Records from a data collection
- Opening Delimiter -
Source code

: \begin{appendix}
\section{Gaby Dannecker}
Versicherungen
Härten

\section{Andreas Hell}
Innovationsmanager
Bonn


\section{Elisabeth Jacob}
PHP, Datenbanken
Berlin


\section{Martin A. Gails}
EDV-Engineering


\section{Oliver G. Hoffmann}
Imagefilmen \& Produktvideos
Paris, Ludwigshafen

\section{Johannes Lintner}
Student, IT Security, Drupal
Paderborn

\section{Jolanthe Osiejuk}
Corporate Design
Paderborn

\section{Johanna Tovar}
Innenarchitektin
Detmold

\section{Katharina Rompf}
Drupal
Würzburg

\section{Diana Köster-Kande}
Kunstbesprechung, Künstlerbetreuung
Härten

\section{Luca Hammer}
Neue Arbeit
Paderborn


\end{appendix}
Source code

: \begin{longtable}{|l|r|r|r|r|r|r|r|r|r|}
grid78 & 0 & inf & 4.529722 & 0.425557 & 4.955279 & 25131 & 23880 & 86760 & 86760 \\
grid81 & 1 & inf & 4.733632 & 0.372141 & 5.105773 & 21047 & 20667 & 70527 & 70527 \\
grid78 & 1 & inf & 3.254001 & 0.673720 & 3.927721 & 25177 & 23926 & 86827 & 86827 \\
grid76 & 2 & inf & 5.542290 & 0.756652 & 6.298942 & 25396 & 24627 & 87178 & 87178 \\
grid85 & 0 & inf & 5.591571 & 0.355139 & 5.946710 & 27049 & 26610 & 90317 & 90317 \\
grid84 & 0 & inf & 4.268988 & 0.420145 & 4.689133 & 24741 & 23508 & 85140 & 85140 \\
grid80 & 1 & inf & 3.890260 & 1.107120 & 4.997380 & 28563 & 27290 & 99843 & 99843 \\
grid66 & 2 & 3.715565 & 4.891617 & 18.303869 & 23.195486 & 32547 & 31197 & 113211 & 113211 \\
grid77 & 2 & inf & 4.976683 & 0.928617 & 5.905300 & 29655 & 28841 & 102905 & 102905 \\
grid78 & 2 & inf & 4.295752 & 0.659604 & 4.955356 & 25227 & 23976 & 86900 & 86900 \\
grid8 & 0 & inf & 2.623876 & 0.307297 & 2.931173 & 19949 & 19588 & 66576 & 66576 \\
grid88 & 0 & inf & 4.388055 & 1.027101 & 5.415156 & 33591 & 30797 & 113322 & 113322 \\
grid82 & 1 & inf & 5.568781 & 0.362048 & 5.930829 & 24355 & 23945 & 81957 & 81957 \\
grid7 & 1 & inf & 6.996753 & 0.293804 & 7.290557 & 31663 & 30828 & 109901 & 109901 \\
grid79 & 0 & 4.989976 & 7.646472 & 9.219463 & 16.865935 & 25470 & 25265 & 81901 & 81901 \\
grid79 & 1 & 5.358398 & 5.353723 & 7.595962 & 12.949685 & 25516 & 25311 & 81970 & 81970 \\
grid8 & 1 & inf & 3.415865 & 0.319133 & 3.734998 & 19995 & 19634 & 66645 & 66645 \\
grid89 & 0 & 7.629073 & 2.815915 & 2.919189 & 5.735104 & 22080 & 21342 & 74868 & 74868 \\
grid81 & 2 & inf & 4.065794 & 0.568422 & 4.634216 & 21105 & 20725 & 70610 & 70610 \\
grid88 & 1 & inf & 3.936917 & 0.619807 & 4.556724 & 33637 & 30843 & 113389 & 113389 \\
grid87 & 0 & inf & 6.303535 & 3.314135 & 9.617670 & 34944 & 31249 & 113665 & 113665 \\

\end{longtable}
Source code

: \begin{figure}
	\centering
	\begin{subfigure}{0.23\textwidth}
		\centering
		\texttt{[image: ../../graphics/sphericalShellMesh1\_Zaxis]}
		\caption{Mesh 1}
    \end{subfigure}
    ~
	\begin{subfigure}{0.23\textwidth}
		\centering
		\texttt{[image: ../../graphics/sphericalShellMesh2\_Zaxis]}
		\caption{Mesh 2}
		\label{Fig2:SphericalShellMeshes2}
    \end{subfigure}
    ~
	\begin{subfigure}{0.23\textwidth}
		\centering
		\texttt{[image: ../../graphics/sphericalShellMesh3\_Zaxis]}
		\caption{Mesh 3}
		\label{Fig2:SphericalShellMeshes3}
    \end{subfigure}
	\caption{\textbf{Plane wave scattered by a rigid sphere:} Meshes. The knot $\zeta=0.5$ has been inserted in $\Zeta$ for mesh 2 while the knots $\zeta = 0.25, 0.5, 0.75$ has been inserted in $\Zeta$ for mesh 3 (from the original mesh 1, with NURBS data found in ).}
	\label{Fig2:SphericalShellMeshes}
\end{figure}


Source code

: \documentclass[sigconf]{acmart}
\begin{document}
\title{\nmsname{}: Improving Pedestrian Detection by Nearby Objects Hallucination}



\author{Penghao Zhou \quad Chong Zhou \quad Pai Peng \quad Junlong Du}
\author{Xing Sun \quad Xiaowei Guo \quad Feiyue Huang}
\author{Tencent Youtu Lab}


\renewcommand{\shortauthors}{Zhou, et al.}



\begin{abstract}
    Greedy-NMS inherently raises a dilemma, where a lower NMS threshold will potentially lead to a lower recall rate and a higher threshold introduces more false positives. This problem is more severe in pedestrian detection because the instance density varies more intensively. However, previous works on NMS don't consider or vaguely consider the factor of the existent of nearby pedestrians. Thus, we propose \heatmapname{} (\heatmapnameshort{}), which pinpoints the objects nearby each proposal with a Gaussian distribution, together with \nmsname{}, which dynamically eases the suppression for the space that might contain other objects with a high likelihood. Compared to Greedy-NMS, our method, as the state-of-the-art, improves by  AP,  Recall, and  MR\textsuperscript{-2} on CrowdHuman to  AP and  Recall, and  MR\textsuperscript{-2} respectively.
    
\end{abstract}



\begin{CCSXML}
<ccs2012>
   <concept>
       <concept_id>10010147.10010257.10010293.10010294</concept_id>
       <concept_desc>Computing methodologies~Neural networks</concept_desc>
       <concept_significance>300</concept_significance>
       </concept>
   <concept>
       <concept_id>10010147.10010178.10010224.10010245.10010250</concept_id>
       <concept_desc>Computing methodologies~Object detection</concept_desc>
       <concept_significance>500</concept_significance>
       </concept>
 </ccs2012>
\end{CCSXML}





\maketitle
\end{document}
- Closing Delimiter -
Aim of the task =
Please repeat each line above exactly.

Your response =
Source code

: \begin{appendix}
\section{Gaby Dannecker}
Versicherungen
Härten

\section{Andreas Hell}
Innovationsmanager
Bonn


\section{Elisabeth Jacob}
PHP, Datenbanken
Berlin


\section{Martin A. Gails}
EDV-Engineering


\section{Oliver G. Hoffmann}
Imagefilmen \& Produktvideos
Paris, Ludwigshafen

\section{Johannes Lintner}
Student, IT Security, Drupal
Paderborn

\section{Jolanthe Osiejuk}
Corporate Design
Paderborn

\section{Johanna Tovar}
Innenarchitektin
Detmold

\section{Katharina Rompf}
Drupal
Würzburg

\section{Diana Köster-Kande}
Kunstbesprechung, Künstlerbetreuung
Härten

\section{Luca Hammer}
Neue Arbeit
Paderborn


\end{appendix}
Source code

: \begin{longtable}{|l|r|r|r|r|r|r|r|r|r|}
grid78 & 0 & inf & 4.529722 & 0.425557 & 4.955279 & 25131 & 23880 & 86760 & 86760 \\
grid81 & 1 & inf & 4.733632 & 0.372141 & 5.105773 & 21047 & 20667 & 70527 & 70527 \\
grid78 & 1 & inf & 3.254001 & 0.673720 & 3.927721 & 25177 & 23926 & 86827 & 86827 \\
grid76 & 2 & inf & 5.542290 & 0.756652 & 6.298942 & 25396 & 24627 & 87178 & 87178 \\
grid85 & 0 & inf & 5.591571 & 0.355139 & 5.946710 & 27049 & 26610 & 90317 & 90317 \\
grid84 & 0 & inf & 4.268988 & 0.420145 & 4.689133 & 24741 & 23508 & 85140 & 85140 \\
grid80 & 1 & inf & 3.890260 & 1.107120 & 4.997380 & 28563 & 27290 & 99843 & 99843 \\
grid66 & 2 & 3.715565 & 4.891617 & 18.303869 & 23.195486 & 32547 & 31197 & 113211 & 113211 \\
grid77 & 2 & inf & 4.976683 & 0.928617 & 5.905300 & 29655 & 28841 & 102905 & 102905 \\
grid78 & 2 & inf & 4.295752 & 0.659604 & 4.955356 & 25227 & 23976 & 86900 & 86900 \\
grid8 & 0 & inf & 2.623876 & 0.307297 & 2.931173 & 19949 & 19588 & 66576 & 66576 \\
grid88 & 0 & inf & 4.388055 & 1.027101 & 5.415156 & 33591 & 30797 & 113322 & 113322 \\
grid82 & 1 & inf & 5.568781 & 0.362048 & 5.930829 & 24355 & 23945 & 81957 & 81957 \\
grid7 & 1 & inf & 6.996753 & 0.293804 & 7.290557 & 31663 & 30828 & 109901 & 109901 \\
grid79 & 0 & 4.989976 & 7.646472 & 9.219463 & 16.865935 & 25470 & 25265 & 81901 & 81901 \\
grid79 & 1 & 5.358398 & 5.353723 & 7.595962 & 12.949685 & 25516 & 25311 & 81970 & 81970 \\
grid8 & 1 & inf & 3.415865 & 0.319133 & 3.734998 & 19995 & 19634 & 66645 & 66645 \\
grid89 & 0 & 7.629073 & 2.815915 & 2.919189 & 5.735104 & 22080 & 21342 & 74868 & 74868 \\
grid81 & 2 & inf & 4.065794 & 0.568422 & 4.634216 & 21105 & 20725 & 70610 & 70610 \\
grid88 & 1 & inf & 3.936917 & 0.619807 & 4.556724 & 33637 & 30843 & 113389 & 113389 \\
grid87 & 0 & inf & 6.303535 & 3.314135 & 9.617670 & 34944 & 31249 & 113665 & 113665 \\

\end{longtable}
Source code

: \begin{figure}
	\centering
	\begin{subfigure}{0.23\textwidth}
		\centering
		\texttt{[image: ../../graphics/sphericalShellMesh1\_Zaxis]}
		\caption{Mesh 1}
    \end{subfigure}
    ~
	\begin{subfigure}{0.23\textwidth}
		\centering
		\texttt{[image: ../../graphics/sphericalShellMesh2\_Zaxis]}
		\caption{Mesh 2}
		\label{Fig2:SphericalShellMeshes2}
    \end{subfigure}
    ~
	\begin{subfigure}{0.23\textwidth}
		\centering
		\texttt{[image: ../../graphics/sphericalShellMesh3\_Zaxis]}
		\caption{Mesh 3}
		\label{Fig2:SphericalShellMeshes3}
    \end{subfigure}
	\caption{\textbf{Plane wave scattered by a rigid sphere:} Meshes. The knot $\zeta=0.5$ has been inserted in $\Zeta$ for mesh 2 while the knots $\zeta = 0.25, 0.5, 0.75$ has been inserted in $\Zeta$ for mesh 3 (from the original mesh 1, with NURBS data found in ).}
	\label{Fig2:SphericalShellMeshes}
\end{figure}


Source code

: \documentclass[sigconf]{acmart}
\begin{document}
\title{\nmsname{}: Improving Pedestrian Detection by Nearby Objects Hallucination}



\author{Penghao Zhou \quad Chong Zhou \quad Pai Peng \quad Junlong Du}
\author{Xing Sun \quad Xiaowei Guo \quad Feiyue Huang}
\author{Tencent Youtu Lab}


\renewcommand{\shortauthors}{Zhou, et al.}



\begin{abstract}
    Greedy-NMS inherently raises a dilemma, where a lower NMS threshold will potentially lead to a lower recall rate and a higher threshold introduces more false positives. This problem is more severe in pedestrian detection because the instance density varies more intensively. However, previous works on NMS don't consider or vaguely consider the factor of the existent of nearby pedestrians. Thus, we propose \heatmapname{} (\heatmapnameshort{}), which pinpoints the objects nearby each proposal with a Gaussian distribution, together with \nmsname{}, which dynamically eases the suppression for the space that might contain other objects with a high likelihood. Compared to Greedy-NMS, our method, as the state-of-the-art, improves by  AP,  Recall, and  MR\textsuperscript{-2} on CrowdHuman to  AP and  Recall, and  MR\textsuperscript{-2} respectively.
    
\end{abstract}



\begin{CCSXML}
<ccs2012>
   <concept>
       <concept_id>10010147.10010257.10010293.10010294</concept_id>
       <concept_desc>Computing methodologies~Neural networks</concept_desc>
       <concept_significance>300</concept_significance>
       </concept>
   <concept>
       <concept_id>10010147.10010178.10010224.10010245.10010250</concept_id>
       <concept_desc>Computing methodologies~Object detection</concept_desc>
       <concept_significance>500</concept_significance>
       </concept>
 </ccs2012>
\end{CCSXML}





\maketitle
\end{document}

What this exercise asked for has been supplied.